10% of respondents report that corporate policy currently prohibits AI adoption in their testing workflows altogether. The question for these organizations is not whether AI will eventually reach them. It is whether they will be in a position to adopt it effectively when it does, or whether they will spend the intervening time falling further behind.
Looking Forward
Where investments are going, and where they need to go
The investment intent reflected in this year's data is meaningful, but what matters more than the size of the budget is where it goes. The organizations best positioned for the next wave of AI adoption are not simply spending more; they are spending deliberately, prioritizing the kind of autonomous testing infrastructure, governance tooling, and quality strategy that allows AI to be adopted at scale without sacrificing the reliability and auditability that enterprise software demands.
The risk is in the balance. The data suggests that investment continues to favor code generation over quality validation, a ratio that compounds the problems documented throughout this report. The teams pulling ahead are investing in the outer loop at the same rate they’re investing in the inner one: autonomous quality infrastructure, transparent AI-driven testing, and quality strategy that scales at the pace of development.
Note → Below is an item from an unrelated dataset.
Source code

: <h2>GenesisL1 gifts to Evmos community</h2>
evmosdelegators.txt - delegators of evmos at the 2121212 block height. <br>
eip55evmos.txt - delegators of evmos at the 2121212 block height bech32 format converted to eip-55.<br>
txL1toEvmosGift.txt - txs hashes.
The QA role is evolving in real time to meet this moment. Practitioners are moving away from manual test execution and toward judgment-based work: exploratory testing, risk assessment, quality strategy. That evolution is real, and it matters. The organizations navigating it most deliberately, meaning with the right tools, the right team structures, and the right investment balance, are the ones the data consistently shows performing best on every dimension that matters: speed, stability, and customer satisfaction.
Quality is no longer a checkpoint at the end of a release cycle. It is the foundation on which everything else in the AI-driven development era is built.